[Data extracted from a collection]
◆ ◆ ◆ ◆
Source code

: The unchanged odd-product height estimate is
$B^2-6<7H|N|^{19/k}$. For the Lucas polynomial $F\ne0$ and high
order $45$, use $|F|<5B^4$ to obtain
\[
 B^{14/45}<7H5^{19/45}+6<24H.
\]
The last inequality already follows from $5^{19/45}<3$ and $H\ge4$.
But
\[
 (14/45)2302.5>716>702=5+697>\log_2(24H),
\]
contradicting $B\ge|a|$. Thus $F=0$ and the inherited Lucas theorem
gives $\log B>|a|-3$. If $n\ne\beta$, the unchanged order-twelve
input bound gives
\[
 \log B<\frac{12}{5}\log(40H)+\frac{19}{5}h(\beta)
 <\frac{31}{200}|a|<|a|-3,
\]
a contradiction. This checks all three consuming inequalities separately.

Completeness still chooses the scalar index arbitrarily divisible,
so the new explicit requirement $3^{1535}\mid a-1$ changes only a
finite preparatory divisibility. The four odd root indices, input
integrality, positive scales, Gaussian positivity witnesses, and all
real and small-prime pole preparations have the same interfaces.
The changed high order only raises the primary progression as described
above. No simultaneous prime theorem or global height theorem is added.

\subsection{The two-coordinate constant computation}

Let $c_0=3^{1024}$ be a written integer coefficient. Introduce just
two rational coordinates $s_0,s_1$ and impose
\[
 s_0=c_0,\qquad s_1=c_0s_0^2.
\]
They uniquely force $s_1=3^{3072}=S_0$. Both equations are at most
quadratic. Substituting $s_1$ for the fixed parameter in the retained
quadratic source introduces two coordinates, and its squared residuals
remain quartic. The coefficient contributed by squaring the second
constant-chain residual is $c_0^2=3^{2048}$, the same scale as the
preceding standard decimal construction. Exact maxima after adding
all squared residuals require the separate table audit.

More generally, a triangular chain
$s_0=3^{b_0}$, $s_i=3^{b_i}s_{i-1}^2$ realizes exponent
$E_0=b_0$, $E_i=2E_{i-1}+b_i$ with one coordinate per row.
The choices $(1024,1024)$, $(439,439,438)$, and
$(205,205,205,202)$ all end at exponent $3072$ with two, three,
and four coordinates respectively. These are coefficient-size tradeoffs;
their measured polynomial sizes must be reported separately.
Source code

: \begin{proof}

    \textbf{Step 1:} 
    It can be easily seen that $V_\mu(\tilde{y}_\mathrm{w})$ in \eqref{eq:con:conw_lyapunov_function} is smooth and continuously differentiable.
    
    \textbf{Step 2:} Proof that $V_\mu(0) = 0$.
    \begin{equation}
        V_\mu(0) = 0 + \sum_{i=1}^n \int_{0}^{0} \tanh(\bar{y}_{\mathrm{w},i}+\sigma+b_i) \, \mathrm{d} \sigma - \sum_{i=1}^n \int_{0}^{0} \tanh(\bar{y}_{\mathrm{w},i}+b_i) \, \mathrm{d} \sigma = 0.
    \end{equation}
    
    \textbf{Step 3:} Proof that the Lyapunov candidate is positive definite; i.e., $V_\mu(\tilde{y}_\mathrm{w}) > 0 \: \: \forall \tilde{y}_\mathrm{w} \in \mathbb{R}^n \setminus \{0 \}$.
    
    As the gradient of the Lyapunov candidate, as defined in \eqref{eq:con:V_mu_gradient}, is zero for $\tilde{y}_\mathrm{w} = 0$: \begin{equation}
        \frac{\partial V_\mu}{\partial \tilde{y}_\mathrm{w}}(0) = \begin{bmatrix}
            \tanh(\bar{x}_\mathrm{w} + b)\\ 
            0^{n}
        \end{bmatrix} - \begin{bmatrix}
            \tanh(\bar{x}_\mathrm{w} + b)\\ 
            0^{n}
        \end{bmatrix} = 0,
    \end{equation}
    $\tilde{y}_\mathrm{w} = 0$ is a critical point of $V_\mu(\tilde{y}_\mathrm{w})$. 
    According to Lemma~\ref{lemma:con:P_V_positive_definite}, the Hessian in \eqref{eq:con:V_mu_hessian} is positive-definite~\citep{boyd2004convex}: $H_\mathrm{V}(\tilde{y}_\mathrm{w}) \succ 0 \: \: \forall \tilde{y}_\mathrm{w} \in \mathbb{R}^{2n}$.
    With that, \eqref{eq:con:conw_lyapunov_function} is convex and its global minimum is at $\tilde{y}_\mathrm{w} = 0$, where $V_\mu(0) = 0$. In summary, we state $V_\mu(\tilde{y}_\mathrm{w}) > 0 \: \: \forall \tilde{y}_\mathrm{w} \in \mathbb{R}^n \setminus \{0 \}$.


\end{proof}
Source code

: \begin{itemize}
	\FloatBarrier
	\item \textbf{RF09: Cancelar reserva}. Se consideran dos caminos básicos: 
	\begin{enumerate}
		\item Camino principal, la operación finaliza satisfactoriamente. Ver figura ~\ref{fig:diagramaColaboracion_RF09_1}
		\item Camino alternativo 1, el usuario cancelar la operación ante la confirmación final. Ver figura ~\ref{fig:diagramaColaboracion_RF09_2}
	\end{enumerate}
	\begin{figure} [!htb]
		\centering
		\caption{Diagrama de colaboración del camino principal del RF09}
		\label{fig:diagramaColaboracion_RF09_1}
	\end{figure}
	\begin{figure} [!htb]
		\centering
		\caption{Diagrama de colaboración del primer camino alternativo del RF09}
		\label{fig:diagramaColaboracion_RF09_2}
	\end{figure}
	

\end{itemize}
◆ ◆ ◆ ◆
Task to carry out:
Every line of the data above should be copied exactly.

Your solution:
Source code

: The unchanged odd-product height estimate is
$B^2-6<7H|N|^{19/k}$. For the Lucas polynomial $F\ne0$ and high
order $45$, use $|F|<5B^4$ to obtain
\[
 B^{14/45}<7H5^{19/45}+6<24H.
\]
The last inequality already follows from $5^{19/45}<3$ and $H\ge4$.
But
\[
 (14/45)2302.5>716>702=5+697>\log_2(24H),
\]
contradicting $B\ge|a|$. Thus $F=0$ and the inherited Lucas theorem
gives $\log B>|a|-3$. If $n\ne\beta$, the unchanged order-twelve
input bound gives
\[
 \log B<\frac{12}{5}\log(40H)+\frac{19}{5}h(\beta)
 <\frac{31}{200}|a|<|a|-3,
\]
a contradiction. This checks all three consuming inequalities separately.

Completeness still chooses the scalar index arbitrarily divisible,
so the new explicit requirement $3^{1535}\mid a-1$ changes only a
finite preparatory divisibility. The four odd root indices, input
integrality, positive scales, Gaussian positivity witnesses, and all
real and small-prime pole preparations have the same interfaces.
The changed high order only raises the primary progression as described
above. No simultaneous prime theorem or global height theorem is added.

\subsection{The two-coordinate constant computation}

Let $c_0=3^{1024}$ be a written integer coefficient. Introduce just
two rational coordinates $s_0,s_1$ and impose
\[
 s_0=c_0,\qquad s_1=c_0s_0^2.
\]
They uniquely force $s_1=3^{3072}=S_0$. Both equations are at most
quadratic. Substituting $s_1$ for the fixed parameter in the retained
quadratic source introduces two coordinates, and its squared residuals
remain quartic. The coefficient contributed by squaring the second
constant-chain residual is $c_0^2=3^{2048}$, the same scale as the
preceding standard decimal construction. Exact maxima after adding
all squared residuals require the separate table audit.

More generally, a triangular chain
$s_0=3^{b_0}$, $s_i=3^{b_i}s_{i-1}^2$ realizes exponent
$E_0=b_0$, $E_i=2E_{i-1}+b_i$ with one coordinate per row.
The choices $(1024,1024)$, $(439,439,438)$, and
$(205,205,205,202)$ all end at exponent $3072$ with two, three,
and four coordinates respectively. These are coefficient-size tradeoffs;
their measured polynomial sizes must be reported separately.
Source code

: \begin{proof}

    \textbf{Step 1:} 
    It can be easily seen that $V_\mu(\tilde{y}_\mathrm{w})$ in \eqref{eq:con:conw_lyapunov_function} is smooth and continuously differentiable.
    
    \textbf{Step 2:} Proof that $V_\mu(0) = 0$.
    \begin{equation}
        V_\mu(0) = 0 + \sum_{i=1}^n \int_{0}^{0} \tanh(\bar{y}_{\mathrm{w},i}+\sigma+b_i) \, \mathrm{d} \sigma - \sum_{i=1}^n \int_{0}^{0} \tanh(\bar{y}_{\mathrm{w},i}+b_i) \, \mathrm{d} \sigma = 0.
    \end{equation}
    
    \textbf{Step 3:} Proof that the Lyapunov candidate is positive definite; i.e., $V_\mu(\tilde{y}_\mathrm{w}) > 0 \: \: \forall \tilde{y}_\mathrm{w} \in \mathbb{R}^n \setminus \{0 \}$.
    
    As the gradient of the Lyapunov candidate, as defined in \eqref{eq:con:V_mu_gradient}, is zero for $\tilde{y}_\mathrm{w} = 0$: \begin{equation}
        \frac{\partial V_\mu}{\partial \tilde{y}_\mathrm{w}}(0) = \begin{bmatrix}
            \tanh(\bar{x}_\mathrm{w} + b)\\ 
            0^{n}
        \end{bmatrix} - \begin{bmatrix}
            \tanh(\bar{x}_\mathrm{w} + b)\\ 
            0^{n}
        \end{bmatrix} = 0,
    \end{equation}
    $\tilde{y}_\mathrm{w} = 0$ is a critical point of $V_\mu(\tilde{y}_\mathrm{w})$. 
    According to Lemma~\ref{lemma:con:P_V_positive_definite}, the Hessian in \eqref{eq:con:V_mu_hessian} is positive-definite~\citep{boyd2004convex}: $H_\mathrm{V}(\tilde{y}_\mathrm{w}) \succ 0 \: \: \forall \tilde{y}_\mathrm{w} \in \mathbb{R}^{2n}$.
    With that, \eqref{eq:con:conw_lyapunov_function} is convex and its global minimum is at $\tilde{y}_\mathrm{w} = 0$, where $V_\mu(0) = 0$. In summary, we state $V_\mu(\tilde{y}_\mathrm{w}) > 0 \: \: \forall \tilde{y}_\mathrm{w} \in \mathbb{R}^n \setminus \{0 \}$.


\end{proof}
Source code

: \begin{itemize}
	\FloatBarrier
	\item \textbf{RF09: Cancelar reserva}. Se consideran dos caminos básicos: 
	\begin{enumerate}
		\item Camino principal, la operación finaliza satisfactoriamente. Ver figura ~\ref{fig:diagramaColaboracion_RF09_1}
		\item Camino alternativo 1, el usuario cancelar la operación ante la confirmación final. Ver figura ~\ref{fig:diagramaColaboracion_RF09_2}
	\end{enumerate}
	\begin{figure} [!htb]
		\centering
		\caption{Diagrama de colaboración del camino principal del RF09}
		\label{fig:diagramaColaboracion_RF09_1}
	\end{figure}
	\begin{figure} [!htb]
		\centering
		\caption{Diagrama de colaboración del primer camino alternativo del RF09}
		\label{fig:diagramaColaboracion_RF09_2}
	\end{figure}
	

\end{itemize}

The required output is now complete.